The European Library – Towards an Open Collection

The following post is written by Alastair Dunning, programme manager of the European Library.

In digital terms, The European Library (TEL) has been around for quite a
while. Starting with the GABRIEL project in 1997, TEL sought to bring
together the catalogues and collections of Europe’s national libraries.
The alliances and ideas built by TEL also provided the foundations for
the Europeana service, which integrated digitised material from museums,
archives and other related cultural heritage organisations.

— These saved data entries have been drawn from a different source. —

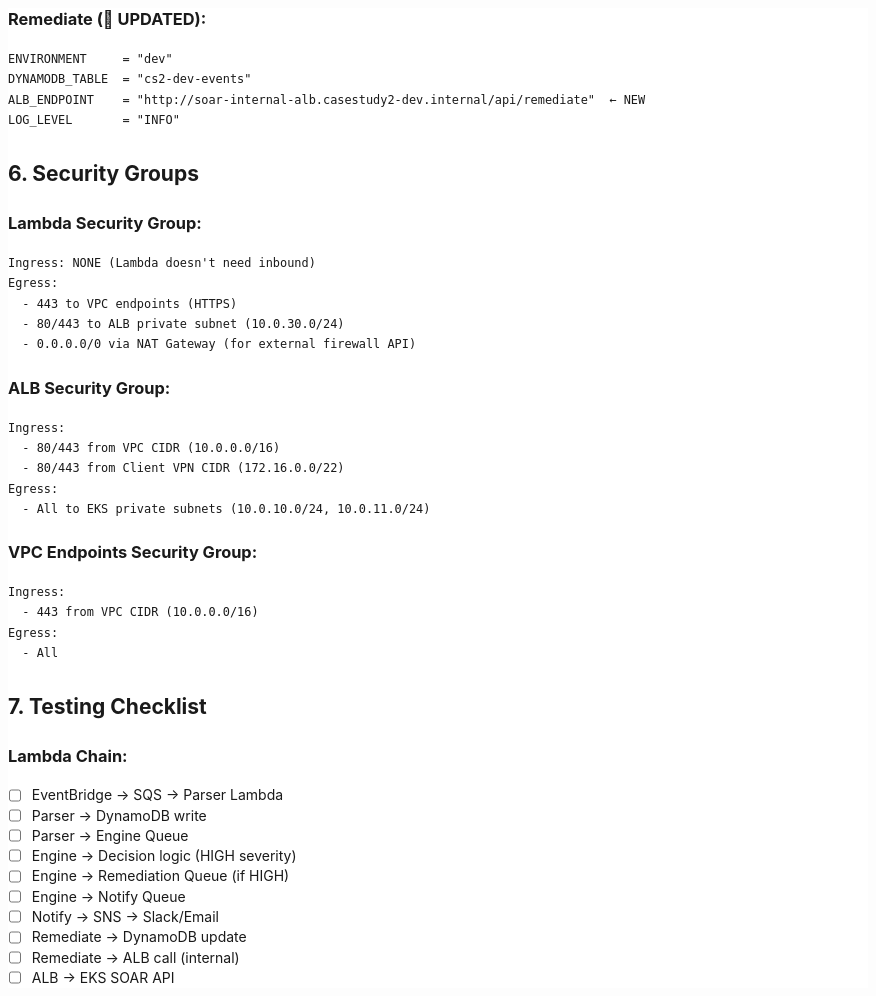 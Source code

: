 ### Remediate (🔧 UPDATED):
```
ENVIRONMENT     = "dev"
DYNAMODB_TABLE  = "cs2-dev-events"
ALB_ENDPOINT    = "http://soar-internal-alb.casestudy2-dev.internal/api/remediate"  ← NEW
LOG_LEVEL       = "INFO"
```

## 6. Security Groups

### Lambda Security Group:
```
Ingress: NONE (Lambda doesn't need inbound)
Egress:
  - 443 to VPC endpoints (HTTPS)
  - 80/443 to ALB private subnet (10.0.30.0/24)
  - 0.0.0.0/0 via NAT Gateway (for external firewall API)
```

### ALB Security Group:
```
Ingress:
  - 80/443 from VPC CIDR (10.0.0.0/16)
  - 80/443 from Client VPN CIDR (172.16.0.0/22)
Egress:
  - All to EKS private subnets (10.0.10.0/24, 10.0.11.0/24)
```

### VPC Endpoints Security Group:
```
Ingress:
  - 443 from VPC CIDR (10.0.0.0/16)
Egress:
  - All
```

## 7. Testing Checklist

### Lambda Chain:
- [ ] EventBridge → SQS → Parser Lambda
- [ ] Parser → DynamoDB write
- [ ] Parser → Engine Queue
- [ ] Engine → Decision logic (HIGH severity)
- [ ] Engine → Remediation Queue (if HIGH)
- [ ] Engine → Notify Queue
- [ ] Notify → SNS → Slack/Email
- [ ] Remediate → DynamoDB update
- [ ] Remediate → ALB call (internal)
- [ ] ALB → EKS SOAR API
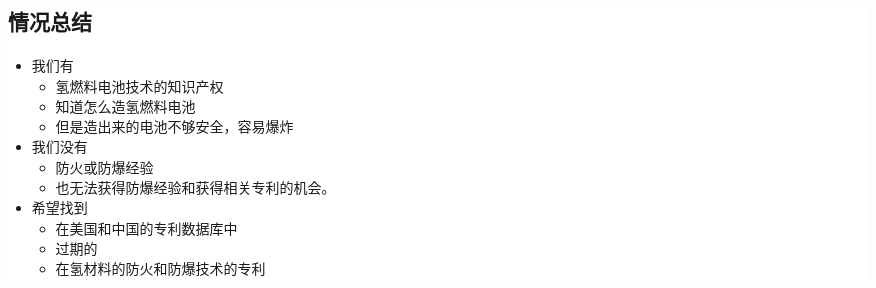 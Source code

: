 ## 情况总结

- 我们有
  - 氢燃料电池技术的知识产权
  - 知道怎么造氢燃料电池
  - 但是造出来的电池不够安全，容易爆炸
- 我们没有
  - 防火或防爆经验
  - 也无法获得防爆经验和获得相关专利的机会。
- 希望找到
  - 在美国和中国的专利数据库中
  - 过期的
  - 在氢材料的防火和防爆技术的专利


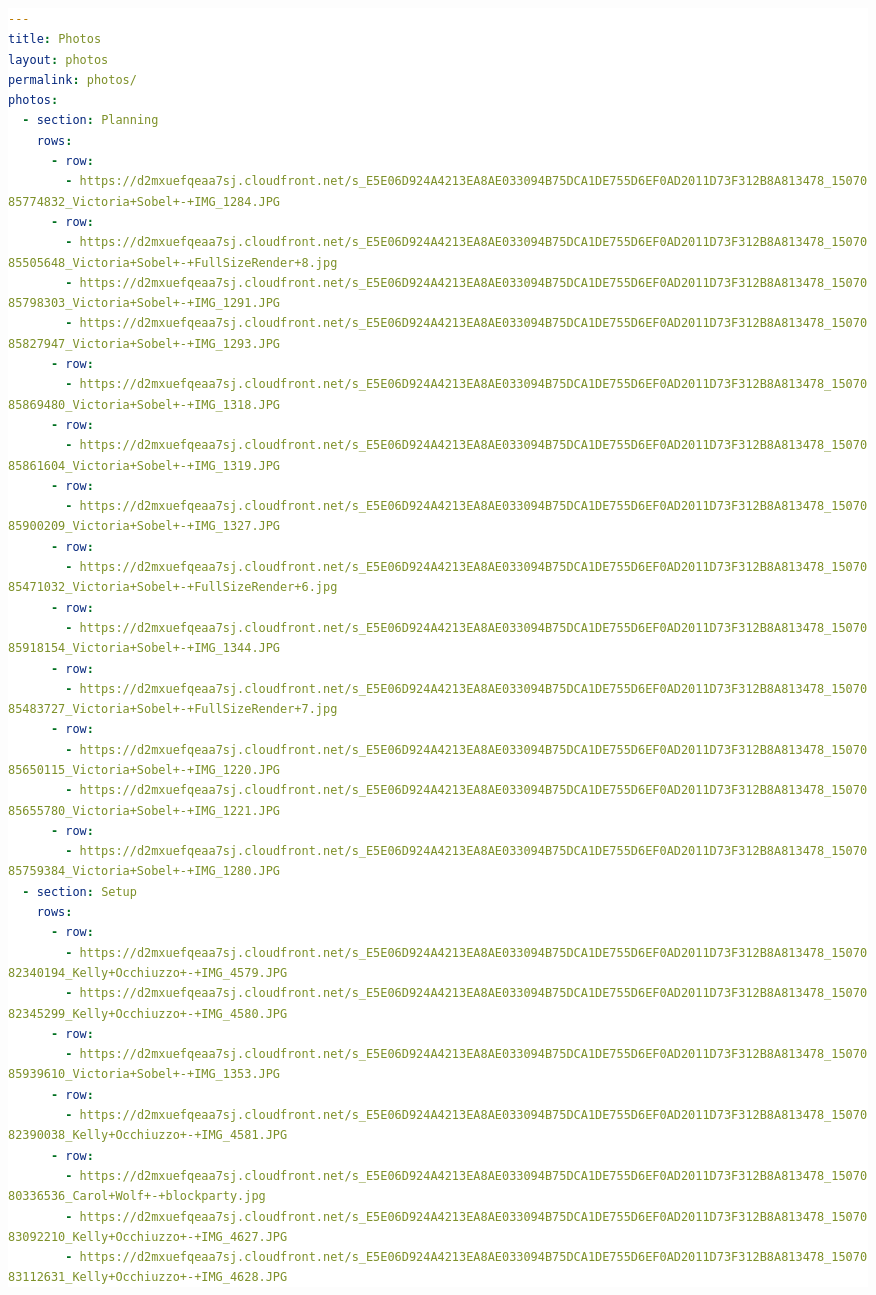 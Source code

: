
 ```yaml
---
title: Photos
layout: photos
permalink: photos/
photos:
  - section: Planning
    rows:
      - row:
        - https://d2mxuefqeaa7sj.cloudfront.net/s_E5E06D924A4213EA8AE033094B75DCA1DE755D6EF0AD2011D73F312B8A813478_1507085774832_Victoria+Sobel+-+IMG_1284.JPG
      - row:
        - https://d2mxuefqeaa7sj.cloudfront.net/s_E5E06D924A4213EA8AE033094B75DCA1DE755D6EF0AD2011D73F312B8A813478_1507085505648_Victoria+Sobel+-+FullSizeRender+8.jpg
        - https://d2mxuefqeaa7sj.cloudfront.net/s_E5E06D924A4213EA8AE033094B75DCA1DE755D6EF0AD2011D73F312B8A813478_1507085798303_Victoria+Sobel+-+IMG_1291.JPG
        - https://d2mxuefqeaa7sj.cloudfront.net/s_E5E06D924A4213EA8AE033094B75DCA1DE755D6EF0AD2011D73F312B8A813478_1507085827947_Victoria+Sobel+-+IMG_1293.JPG
      - row:
        - https://d2mxuefqeaa7sj.cloudfront.net/s_E5E06D924A4213EA8AE033094B75DCA1DE755D6EF0AD2011D73F312B8A813478_1507085869480_Victoria+Sobel+-+IMG_1318.JPG
      - row:
        - https://d2mxuefqeaa7sj.cloudfront.net/s_E5E06D924A4213EA8AE033094B75DCA1DE755D6EF0AD2011D73F312B8A813478_1507085861604_Victoria+Sobel+-+IMG_1319.JPG
      - row:
        - https://d2mxuefqeaa7sj.cloudfront.net/s_E5E06D924A4213EA8AE033094B75DCA1DE755D6EF0AD2011D73F312B8A813478_1507085900209_Victoria+Sobel+-+IMG_1327.JPG
      - row:
        - https://d2mxuefqeaa7sj.cloudfront.net/s_E5E06D924A4213EA8AE033094B75DCA1DE755D6EF0AD2011D73F312B8A813478_1507085471032_Victoria+Sobel+-+FullSizeRender+6.jpg
      - row:
        - https://d2mxuefqeaa7sj.cloudfront.net/s_E5E06D924A4213EA8AE033094B75DCA1DE755D6EF0AD2011D73F312B8A813478_1507085918154_Victoria+Sobel+-+IMG_1344.JPG
      - row:
        - https://d2mxuefqeaa7sj.cloudfront.net/s_E5E06D924A4213EA8AE033094B75DCA1DE755D6EF0AD2011D73F312B8A813478_1507085483727_Victoria+Sobel+-+FullSizeRender+7.jpg
      - row:
        - https://d2mxuefqeaa7sj.cloudfront.net/s_E5E06D924A4213EA8AE033094B75DCA1DE755D6EF0AD2011D73F312B8A813478_1507085650115_Victoria+Sobel+-+IMG_1220.JPG
        - https://d2mxuefqeaa7sj.cloudfront.net/s_E5E06D924A4213EA8AE033094B75DCA1DE755D6EF0AD2011D73F312B8A813478_1507085655780_Victoria+Sobel+-+IMG_1221.JPG
      - row:
        - https://d2mxuefqeaa7sj.cloudfront.net/s_E5E06D924A4213EA8AE033094B75DCA1DE755D6EF0AD2011D73F312B8A813478_1507085759384_Victoria+Sobel+-+IMG_1280.JPG
  - section: Setup
    rows:
      - row:
        - https://d2mxuefqeaa7sj.cloudfront.net/s_E5E06D924A4213EA8AE033094B75DCA1DE755D6EF0AD2011D73F312B8A813478_1507082340194_Kelly+Occhiuzzo+-+IMG_4579.JPG
        - https://d2mxuefqeaa7sj.cloudfront.net/s_E5E06D924A4213EA8AE033094B75DCA1DE755D6EF0AD2011D73F312B8A813478_1507082345299_Kelly+Occhiuzzo+-+IMG_4580.JPG
      - row:
        - https://d2mxuefqeaa7sj.cloudfront.net/s_E5E06D924A4213EA8AE033094B75DCA1DE755D6EF0AD2011D73F312B8A813478_1507085939610_Victoria+Sobel+-+IMG_1353.JPG
      - row:
        - https://d2mxuefqeaa7sj.cloudfront.net/s_E5E06D924A4213EA8AE033094B75DCA1DE755D6EF0AD2011D73F312B8A813478_1507082390038_Kelly+Occhiuzzo+-+IMG_4581.JPG
      - row: 
        - https://d2mxuefqeaa7sj.cloudfront.net/s_E5E06D924A4213EA8AE033094B75DCA1DE755D6EF0AD2011D73F312B8A813478_1507080336536_Carol+Wolf+-+blockparty.jpg
        - https://d2mxuefqeaa7sj.cloudfront.net/s_E5E06D924A4213EA8AE033094B75DCA1DE755D6EF0AD2011D73F312B8A813478_1507083092210_Kelly+Occhiuzzo+-+IMG_4627.JPG
        - https://d2mxuefqeaa7sj.cloudfront.net/s_E5E06D924A4213EA8AE033094B75DCA1DE755D6EF0AD2011D73F312B8A813478_1507083112631_Kelly+Occhiuzzo+-+IMG_4628.JPG
``` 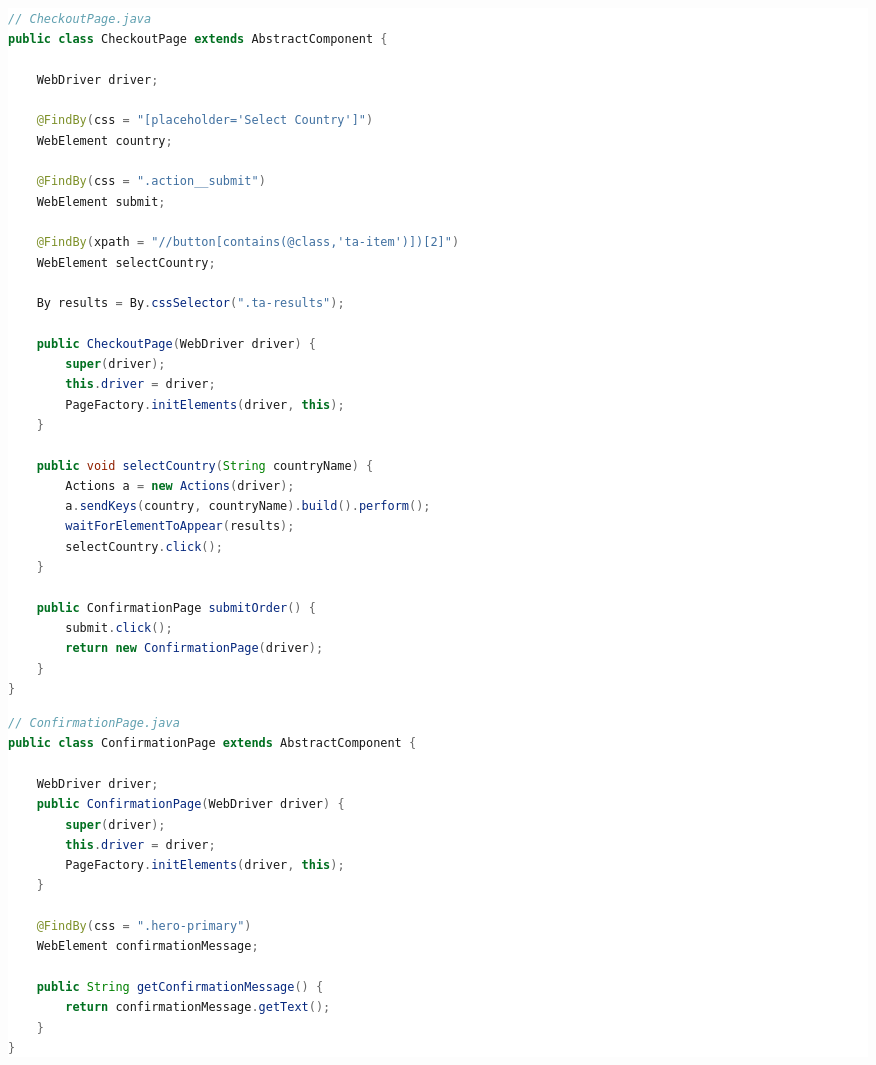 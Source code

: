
 ```java
// CheckoutPage.java
public class CheckoutPage extends AbstractComponent {

    WebDriver driver;

    @FindBy(css = "[placeholder='Select Country']")
    WebElement country;

    @FindBy(css = ".action__submit")
    WebElement submit;

    @FindBy(xpath = "//button[contains(@class,'ta-item')])[2]")
    WebElement selectCountry;

    By results = By.cssSelector(".ta-results");

    public CheckoutPage(WebDriver driver) {
        super(driver);
        this.driver = driver;
        PageFactory.initElements(driver, this);
    }

    public void selectCountry(String countryName) {
        Actions a = new Actions(driver);
        a.sendKeys(country, countryName).build().perform();
        waitForElementToAppear(results);
        selectCountry.click();
    }

    public ConfirmationPage submitOrder() {
        submit.click();
        return new ConfirmationPage(driver);
    }
}
```

```java
// ConfirmationPage.java
public class ConfirmationPage extends AbstractComponent {

    WebDriver driver;
    public ConfirmationPage(WebDriver driver) {
        super(driver);
        this.driver = driver;
        PageFactory.initElements(driver, this);
    }

    @FindBy(css = ".hero-primary")
    WebElement confirmationMessage;

    public String getConfirmationMessage() {
        return confirmationMessage.getText();
    }
}
```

Now comprising 48 national libraries and over 20 research libraries,
TEL’s portal provides access to a
central index of over 117m metadata records, and an extra 18m records
related to digitised items.

But in the age of open, restricting access to the search and browse of a
portal is not enough. End users want to be able to interrogate and
download the data that is currently aggregated by TEL.

That’s why The European Library is embarking on the process to have as
many of these bibliographic records marked as CC0 as possible.

Throughout 2013, TEL will be in dialogue with its member libraries to
ascertain how much of their bibliographic metadata can be released with
the Creative Commons 0 mark, thus allowing for the data’s maximum reuse
both commercially and non-commercially.

If one makes the assumption that each national library’s catalogue act
as a record of books published in that country, then the combined TEL
dataset can be thought of as Europe’s bibliography.

And once this dataset is amassed and marked as CC0 it will be able to
inspire a whole range of new uses; both in terms of the data being
integrated into other library services and also in providing valuable
source for any research project that can benefit from this massive
dataset cataloguing all of Europe’s books.